Lately, I’ve been running a lot more hills.

After a few weeks, I’m starting to feel the benefits on my runs.

Learning how to run hills and run them well is an important skill for all runners. Hill work has been proven to strengthen the musculature of our legs and increase power output.

I love incorporating more hills during a base phase of a training program. It helps wake up the legs and gets them used to turning over quickly before running faster paces on flat road while reducing overall impact forces.

Hills as a Performance Multiplier

Running hills is an indirect form of resistance training and acts as a performance multiplier.

Performance multipliers are those activities you do that provide the most bang for your buck when it comes to improvement.

When it comes to running hills, there are countless studies that show a boost in endurance and VO2 max, improved resting HR, improved cardiac output and oxygen uptake, and better overall race performance.

That sounds like a performance multiplier to me.

Hills to Improve Running Mechanics

Running hills also greatly helps improve running economy — that is, how efficient you are when you run.

The reason for this is that it promotes proper form.

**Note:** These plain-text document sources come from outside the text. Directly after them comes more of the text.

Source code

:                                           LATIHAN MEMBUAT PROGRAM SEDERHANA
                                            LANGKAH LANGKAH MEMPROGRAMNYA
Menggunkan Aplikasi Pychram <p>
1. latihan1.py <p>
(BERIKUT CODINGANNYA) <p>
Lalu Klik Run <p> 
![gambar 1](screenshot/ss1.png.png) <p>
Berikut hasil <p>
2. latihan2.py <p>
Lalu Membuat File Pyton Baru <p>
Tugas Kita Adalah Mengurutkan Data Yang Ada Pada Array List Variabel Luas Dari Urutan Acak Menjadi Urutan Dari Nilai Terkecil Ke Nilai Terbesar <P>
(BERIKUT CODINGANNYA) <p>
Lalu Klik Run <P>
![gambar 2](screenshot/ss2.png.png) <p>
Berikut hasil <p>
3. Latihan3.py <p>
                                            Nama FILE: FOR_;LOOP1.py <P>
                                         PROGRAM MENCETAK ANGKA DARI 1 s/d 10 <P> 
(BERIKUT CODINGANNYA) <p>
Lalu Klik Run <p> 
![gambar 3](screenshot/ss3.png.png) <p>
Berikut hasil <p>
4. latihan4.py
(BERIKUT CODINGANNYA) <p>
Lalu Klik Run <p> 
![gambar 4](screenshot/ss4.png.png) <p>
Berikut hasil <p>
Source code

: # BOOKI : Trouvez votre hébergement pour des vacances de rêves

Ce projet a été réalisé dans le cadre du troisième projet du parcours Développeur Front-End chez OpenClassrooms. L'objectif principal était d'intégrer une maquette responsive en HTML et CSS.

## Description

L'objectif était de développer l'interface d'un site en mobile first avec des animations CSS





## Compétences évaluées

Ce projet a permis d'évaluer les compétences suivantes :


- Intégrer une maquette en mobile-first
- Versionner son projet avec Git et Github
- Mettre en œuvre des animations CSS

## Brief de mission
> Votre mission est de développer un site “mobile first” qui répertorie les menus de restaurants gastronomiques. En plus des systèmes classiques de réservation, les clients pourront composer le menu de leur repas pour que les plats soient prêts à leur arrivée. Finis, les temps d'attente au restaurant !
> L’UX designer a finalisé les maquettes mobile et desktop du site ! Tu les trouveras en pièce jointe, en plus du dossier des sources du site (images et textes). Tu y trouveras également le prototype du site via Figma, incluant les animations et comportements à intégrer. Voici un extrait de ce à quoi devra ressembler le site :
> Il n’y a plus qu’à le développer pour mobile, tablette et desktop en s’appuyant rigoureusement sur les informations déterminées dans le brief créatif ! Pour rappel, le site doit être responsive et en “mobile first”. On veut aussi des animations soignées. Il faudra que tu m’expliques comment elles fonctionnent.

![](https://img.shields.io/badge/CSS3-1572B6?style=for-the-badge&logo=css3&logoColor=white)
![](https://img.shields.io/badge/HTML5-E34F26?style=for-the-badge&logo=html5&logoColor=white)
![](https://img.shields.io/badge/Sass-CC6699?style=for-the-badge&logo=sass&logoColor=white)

Running up a hill requires a forward lean and “falling into your stride” exactly what we want when running on flat ground.

You are also required to maintain good posture and land under your center of mass which allows for better stride propulsion and foot placement instead of landing out in front of your body.

Running hills can be difficult but if you want to improve form, running mechanics and overall stamina and power output, try incorporating hillier routes into your programming once or twice a week.

How To Conquer more Hills

One of the best ways to make running hills more approachable is to focus on RPE vs pace.

Instead of trying to maintain the same pace up an incline as on flat road, focus on perceived effort. This will allow you to adjust your pace and recover more quickly when you reach the top vs dramatically slowing down or stopping entirely. This also prevents you from frying your energy reserves for the rest of the run.

One of the mental tricks that has helped me over the years is something that I came up with while living in San Francisco.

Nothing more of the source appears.